Antryg appeared in the bedroom door, a frown between his brows. “A fighting-dog lost its will to fight?”
Delia Bannister nodded. “That’s what Mr. Kleb said. Troy Durango – the sous-chef at the Palazzo Borgia—” She named the penthouse restaurant that shared the hotel’s top floor with the two luxe suites, “—found the dog when he was hiking in the desert; the poor thing had been torn almost to pieces by coyotes. He brought it back and got it to a vet, and I phoned Mr. Kleb. That’s when Kleb told me he’d turned the dog loose himself. The damn dog got religion, is what he said. He won’t fight, so he’s no damn use to me.”
Antryg leaned one shoulder on the door-jamb, arms folded and head cocked a little to the side. “Was this the November before last?” he asked. “Just before the first murder?”
She looked startled at the question, but said, “Yes. Then Kleb was found dead in his room, from what looked like a fall against the corner of a dresser, the next time he stayed here at the hotel.”

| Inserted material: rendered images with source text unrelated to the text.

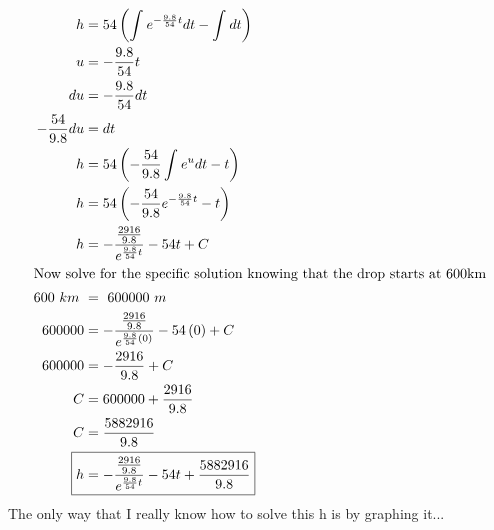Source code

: \documentclass[12pt]{article}
\begin{document}
\begin{align}
  h                       & =54\left(\int_{ }^{ }e^{-\frac{9.8}{54}t}dt-\int_{ }^{ }dt\right)              \\
  u                       & =-\frac{9.8}{54}t                                                              \\
  du                      & =-\frac{9.8}{54}dt                                                             \\
  -\frac{54}{9.8}du       & =dt                                                                            \\
  h                       & =54\left(-\frac{54}{9.8}\int_{ }^{ }e^{u}dt-t\right)                           \\
  h                       & =54\left(-\frac{54}{9.8}e^{-\frac{9.8}{54}t}-t\right)                          \\
  h                       & =-\frac{\frac{2916}{9.8}}{e^{\frac{9.8}{54}t}}-54t+C                           \\
  \intertext{Now solve for the specific solution knowing that the drop starts at 600km}
  600\ km\                & =\ 600000\ m                                                                   \\
  600000                  & =-\frac{\frac{2916}{9.8}}{e^{\frac{9.8}{54}\left(0\right)}}-54\left(0\right)+C \\
  600000                  & =-\frac{2916}{9.8}+C                                                           \\
  C                       & =600000+\frac{2916}{9.8}                                                       \\
  C                       & =\frac{5882916}{9.8}                                                           \\
  \Aboxed{h               & =-\frac{\frac{2916}{9.8}}{e^{\frac{9.8}{54}t}}-54t+\frac{5882916}{9.8}}
\end{align}
The only way that I really know how to solve this h is by graphing it...
\end{document}
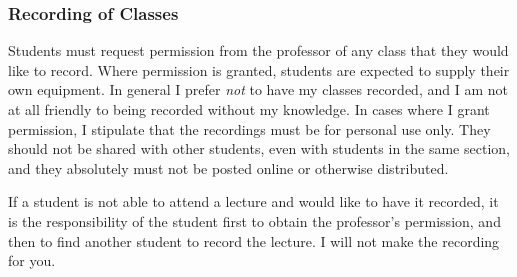 \subsubsection{Recording of Classes}
\label{recording}

Students must request permission from the professor of any class that they
would like to record. Where permission is granted, students are expected to
supply their own equipment. In general I prefer \emph{not} to have my classes
recorded, and I am not at all friendly to being recorded without my knowledge.
In cases where I grant permission, I stipulate that the recordings must be for
personal use only. They should not be shared with other students, even with
students in the same section, and they absolutely must not be posted online or
otherwise distributed.

If a student is not able to attend a lecture and would like to have it recorded,
it is the responsibility of the student first to obtain the professor's
permission, and then to find another student to record the lecture. I will not
make the recording for you.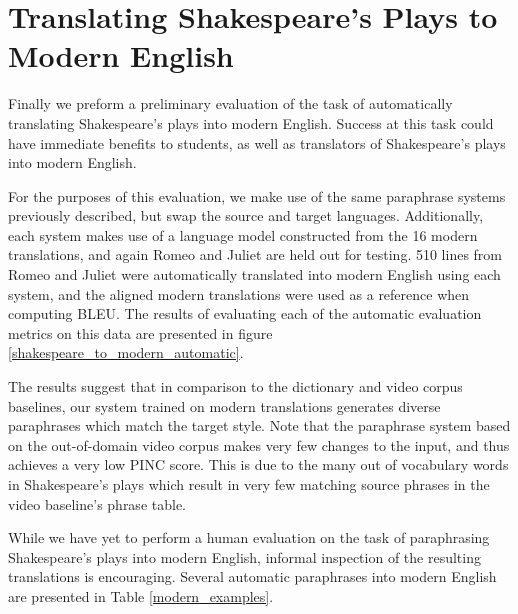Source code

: \documentclass[10pt,a5paper,twoside]{article}
\begin{document}
\section{Translating Shakespeare's Plays to Modern English}
Finally we preform a preliminary evaluation of the task of automatically translating Shakespeare's plays into modern English.  Success at this task could have immediate
benefits to students, as well as translators of Shakespeare's plays into modern English. 

For the purposes of this evaluation, 
we make use of the same paraphrase systems previously described, but swap the source and target languages.
Additionally, each system makes use of a language model constructed from the 16 modern translations, and again Romeo and Juliet are held out for testing.  
510 lines from Romeo and Juliet were automatically translated into modern English using each system, and the aligned modern 
translations were used as a reference when computing BLEU.  The results of evaluating each of the automatic evaluation metrics on this
data are presented in figure \ref{shakespeare_to_modern_automatic}.  

The results suggest that in comparison to the dictionary and video corpus baselines, 
our system trained on modern translations generates diverse paraphrases which match the target style.
Note that the paraphrase system 
based on the out-of-domain video corpus makes very few changes to the input, and thus achieves a very low PINC score.  This is due to the many out of
vocabulary words in Shakespeare's plays which result in very few matching source phrases in the video baseline's phrase table.

While we have yet to perform a human evaluation on the task of paraphrasing Shakespeare's plays into modern English, 
informal inspection of the resulting translations is encouraging.  Several automatic paraphrases into modern English are presented in Table \ref{modern_examples}.
\end{document}

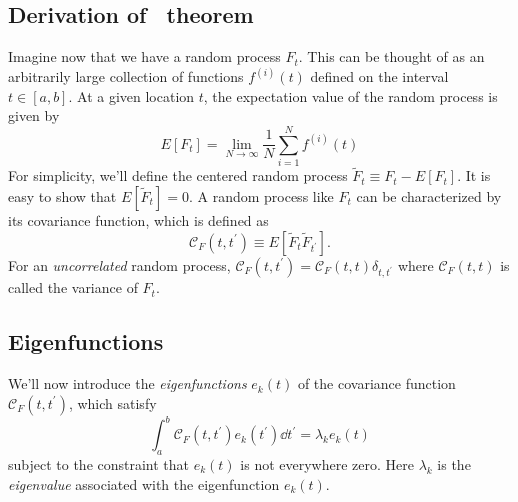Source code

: \subsection{Derivation of \KL\ theorem}
Imagine now that we have a random process $F_t$.  This can be thought of as
an arbitrarily large collection of functions $f^{(i)}(t)$ defined
on the interval
$t \in [a, b]$.  At a given location $t$, the expectation value of the
random process is given by
\begin{equation}
  E[F_t] = \lim_{N \to \infty} \frac{1}{N} \sum_{i=1}^N f^{(i)}(t)
\end{equation}
For simplicity, we'll define the centered random process
$\tilde{F}_t \equiv F_t - E[F_t]$.  It is easy to show that
$E[\tilde{F}_t] = 0$.  A random process like $F_t$ can be characterized
by its covariance function, which is defined as
\begin{equation}
  \label{eq:corrfunc_def}
  \mathcal{C}_F(t, t^\prime) \equiv E[\tilde{F}_t \tilde{F}_{t^\prime}].
\end{equation}
For an {\it uncorrelated} random process,
$\mathcal{C}_F(t, t^\prime) = \mathcal{C}_F(t, t) \delta_{t, t^\prime}$
where $\mathcal{C}_F(t, t) $ is called the variance of $F_t$.

\subsection{Eigenfunctions}
We'll now introduce the {\it eigenfunctions} $e_k(t)$
of the covariance function $\mathcal{C}_F(t, t^\prime)$, which satisfy
\begin{equation}
  \label{eq:eigfunc_def}
  \int_a^b \mathcal{C}_F(t, t^\prime) e_k(t^\prime)\dd t^\prime
  = \lambda_k e_k(t)
\end{equation}
subject to the constraint that $e_k(t)$ is not everywhere zero.
Here $\lambda_k$ is the {\it eigenvalue} associated with the
eigenfunction $e_k(t)$.

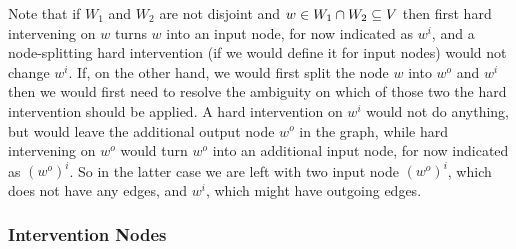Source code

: \begin{claimmark}
\begin{Rem}
    Note that if $W_1$ and $W_2$ are not disjoint and $w \in W_1 \cap W_2 \ins V$
    then first hard intervening on $w$ turns $w$ into an input node, for now indicated as $w^i$, and a node-splitting hard intervention (if we would define it for input nodes) would not change $w^i$.
    If, on the other hand, we would first split the node $w$ into $w^o$ and $w^i$ then we would first need to resolve the ambiguity on which of those two the hard intervention should be applied. A hard intervention on $w^i$ would not do anything, but would leave the additional output node $w^o$ in the graph, while hard intervening on $w^o$ would turn $w^o$ into an additional input node, for now indicated as $(w^o)^i$. So in the latter case we are left with two input node $(w^o)^i$, which does not have any edges, and $w^i$, which might have outgoing edges.
\end{Rem}
\end{claimmark}

\subsubsection{Intervention Nodes}

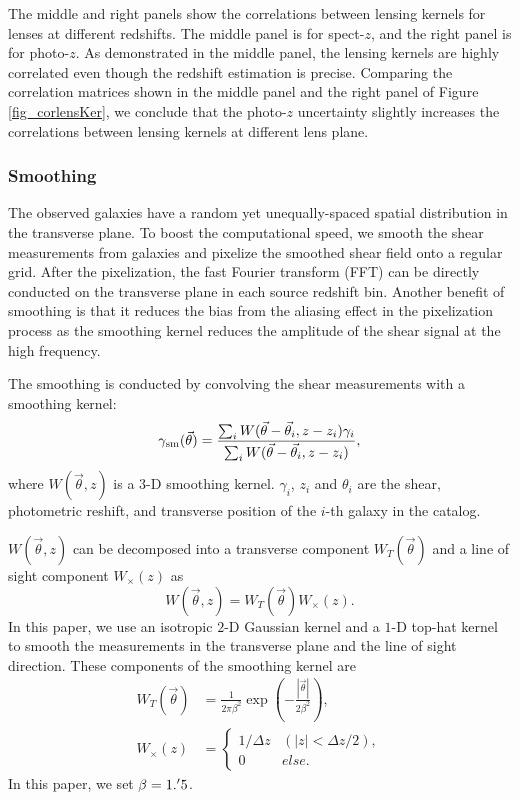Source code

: The middle and right panels show the correlations between lensing kernels for
lenses at different redshifts. The middle panel is for spect-$z$, and the right
panel is for photo-$z$. As demonstrated in the middle panel, the lensing
kernels are highly correlated even though the redshift estimation is precise.
Comparing the correlation matrices shown in the middle panel and the right
panel of Figure \ref{fig_corlensKer}, we conclude that the photo-$z$
uncertainty slightly increases the correlations between lensing kernels at
different lens plane.

\subsubsection{Smoothing}
\label{subsec_method_smoothing}

The observed galaxies have a random yet unequally-spaced spatial distribution
in the transverse plane. To boost the computational speed, we smooth the shear
measurements from galaxies and pixelize the smoothed shear field onto a regular
grid. After the pixelization, the fast Fourier transform (FFT) can be directly
conducted on the transverse plane in each source redshift bin.  Another benefit
of smoothing is that it reduces the bias from the aliasing effect in the
pixelization process as the smoothing kernel reduces the amplitude of the shear
signal at the high frequency.

The smoothing is conducted by convolving the shear measurements with a
smoothing kernel:
\begin{equation}
\gamma_{\rm{sm}} (\vec{\theta})  = \frac{\sum_i
W(\vec{\theta}-\vec{{\theta}}_i,z-z_i) \gamma_i}{\sum_i
W(\vec{\theta}-\vec{{\theta}}_i,z-z_i) },
\end{equation}
where $W(\vec{\theta},z)$ is a $3$-D smoothing kernel. $\gamma_i$, $z_i$ and
$\theta_i$ are the shear, photometric reshift, and transverse position of the
$i$-th galaxy in the catalog.

$W(\vec{\theta},z)$ can be decomposed into a transverse component
$W_T(\vec{\theta})$ and a line of sight component
$W_\times(z)$ as
\begin{equation}
W(\vec{\theta},z)=W_T(\vec{\theta}) W_\times (z).
\end{equation}
In this paper, we use an isotropic $2$-D Gaussian kernel and a $1$-D top-hat
kernel to smooth the measurements in the transverse plane and the line of sight
direction. These components of the smoothing kernel are
\begin{equation}
\begin{split}
W_T(\vec{\theta}) &=\frac{1}{2\pi\beta^2}\exp(-\frac{|\vec{\theta}|}{2\beta^2}),\\
W_\times (z) &=
\begin{cases}
1/\Delta z& (|z|<\Delta z/2),\\
0& else.
\end{cases}
\end{split}
\end{equation}
In this paper, we set $\beta=1.\mbox{$^\prime$}5$.

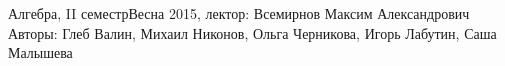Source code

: 


\BigHeader
	{Алгебра, II семестр}{Весна 2015, лектор: Всемирнов Максим Александрович}
	{Авторы: Глеб Валин, Михаил Никонов, Ольга Черникова, Игорь Лабутин, Саша Малышева}
	
 







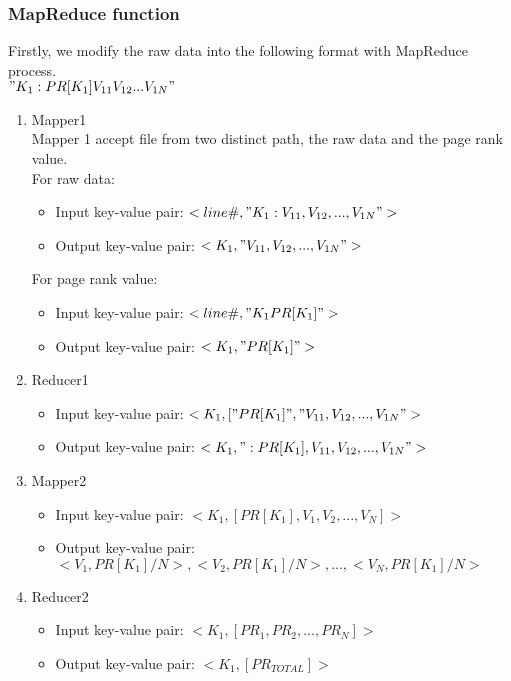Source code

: \documentclass[a4paper]{article}
\begin{document}
\subsubsection{MapReduce function}
Firstly, we modify the raw data into the following format with MapReduce process.\\
$"K_1:PR[K_1] V_{11} V_{12} ... V_{1N}"$
\begin{enumerate}
	\item Mapper1\\
	
	Mapper 1 accept file from two distinct path, the raw data and the page rank value.\\
	
	For raw data:
	\begin{itemize}
		\item Input key-value pair: $<line \#, "K_1: V_{11}, V_{12}, ... ,V_{1N}">$
		\item Output key-value pair: $<K_1, "V_{11}, V_{12}, ... ,V_{1N}">$
	\end{itemize}
	For page rank value:
	\begin{itemize}
		\item Input key-value pair: $<line \#, "K_1 PR[K_1]">$
		\item Output key-value pair: $<K_1, "PR[K_1]">	$
	\end{itemize}
	
	\item Reducer1
	\begin{itemize}	
		\item Input key-value pair: $<K_1, ["PR[K_1]", "V_{11}, V_{12}, ... ,V_{1N}">$
		\item Output key-value pair: $<K_1, ":PR[K_1], V_{11}, V_{12}, ... ,V_{1N}">$
	\end{itemize}
	
	\item Mapper2
	\begin{itemize}
		\item Input key-value pair: $<K_1, [PR[K_1], V_1, V_2, ..., V_N]>$
		\item Output key-value pair: $<V_1, PR[K_1] / N>, <V_2, PR[K_1] / N>, ..., <V_N, PR[K_1] / N>$
	\end{itemize}
	
	\item Reducer2
	\begin{itemize}
		\item Input key-value pair: $<K_1, [PR_1, PR_2, ..., PR_N]>$
		\item Output key-value pair: $<K_1, [PR_{TOTAL}]>$
	\end{itemize}
\end{enumerate}
\end{document}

Antryg was silent for a few minutes, thinking about that. Then he asked, “Can we see the dog?”
***
Troy Durango – sous-chef for the Palazzo Borgia – lived in a shabby single-wide on unincorporated – and “unimproved” – property out in the desert, about ten minutes’ drive from the Della Robbia. Ms. Bannister phoned ahead, so Durango was waiting by the gate in the low chain-link fence that surrounded his dusty acre of bull-thorns, aloe, tomato-plants and scrubby grass when Joanna turned her blue Mustang off Walker Road. He held out his hand as they got out of the car, a sandy, quiet man whose arms were a scratch-pad of crude tattoos: “Ms. Sheraton; Mr. Windrose. Ms. Bannister said you-all wanted to have a look at Ravage. Can I get you a Coke?”